How Much Should I Offer? | Buyer
Generally, you will have a good feel for the current Tahoe real estate market, and where home values are at. In addition to your own estimate on the Tahoe home market value, I will help you with the market valuation process for the Tahoe home you want to buy. There are several things to consider as you develop your purchase offer:
- Is the asking price in line with prices of similar homes in the area? I will conduct research, called a “Competitive Market Valuation” or CMV (some refer to this as a Comparative Market Analysis – CMA), on comparable properties, to help you come up with an educated opinion on the worth of the property. If the home is subject to an appraisal we need to make sure your purchase price will appraise.
- Is the home in good condition – or will you have to spend a substantial amount of time and money making it the way you want it?
- How long has the home been on the market? If it’s been for sale for a while, the seller may be more eager to accept a lower offer.
- How much mortgage will be required? Make sure you really can afford an offer that you plan to make.
- How much do you really want the home? The closer you are to the asking price, the more likely your offer will be accepted.
Common points of negotiation
The buyer and seller may negotiate many of the associated costs of the transaction. Some common items are: price, financing, closing costs, repairs that need to be made, appliances and fixtures, landscaping, painting and occupancy time frame.
Offers are occasionally rejected outright, but it is common for a seller to counter an offer with terms acceptable to them. But don’t let this stop you. Now you begin negotiating. I will help you through the entire negotiation process.
There are many options to explore:
- Maybe you offer more money, but ask the seller to cover some or all of your closing costs or to make repairs that wouldn’t normally be expected.
- Offer a longer escrow period so the seller with have more time to move, if you know extra time is what they need.
- Perhaps you shorten the escrow period, and offer a quick close if it’s a second home
- If you’re an all cash offer perhaps your offer isn’t contingent upon appraisal
- Perhaps you take the home fully furnished, so the seller doesn’t have to move the second home contents. Yes, orange crushed velvet chairs are not your decorating style, but if it gets you the home, take them.
- Offer to honor previous vacation rental bookings. It’s an inconvenience this year, but next year the home will be all yours
- Offer to pay the HOA transfer fee
- If it’s a term that has been identified for either the seller, or buyer to pay, it’s up for negotiation
- Just remember – don’t get so caught up in negotiations that you lose sight of what you want and what you can afford!
At what point are negotiations binding?
You will have a binding contract if the seller, upon receiving your written offer, signs an acceptance just as it stands, unconditionally. The offer becomes a firm contract as soon as the signed, unchanged offer is delivered to you or me, your agent.
If the seller counters and you can accept the sellers countered terms, and you accept the counter offer just as it stands, unconditionally, then the offer and counter offer become a firm and binding contract as soon as it is signed by you the buyer, and delivered to the seller, or the sellers’ agent.
If the offer is rejected, that’s that and the seller cannot change their mind and hold you to it.
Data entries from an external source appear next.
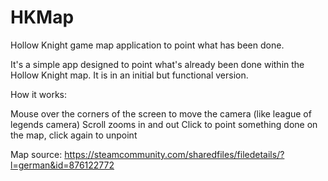 # HKMap
Hollow Knight game map application to point what has been done.

It's a simple app designed to point what's already been done within the Hollow Knight map.
It is in an initial but functional version.

How it works:


Mouse over the corners of the screen to move the camera (like league of legends camera)
Scroll zooms in and out
Click to point something done on the map, click again to unpoint

Map source: https://steamcommunity.com/sharedfiles/filedetails/?l=german&id=876122772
The same goes for a counter offer from the seller, if you reject it, that’s that and you cannot change your mind and hold the seller to it.
One common question, what happens if the deadline for response passes? At that point the offer, or counter offer is dead. We often have a response come back after the expiration deadline and at that time, the receiving party can accept it as if it had been received on time, reject it, or counter it. The receiving party is under no obligation to respond, even if it is an acceptance, the decision is with the receiving party as to how to proceed.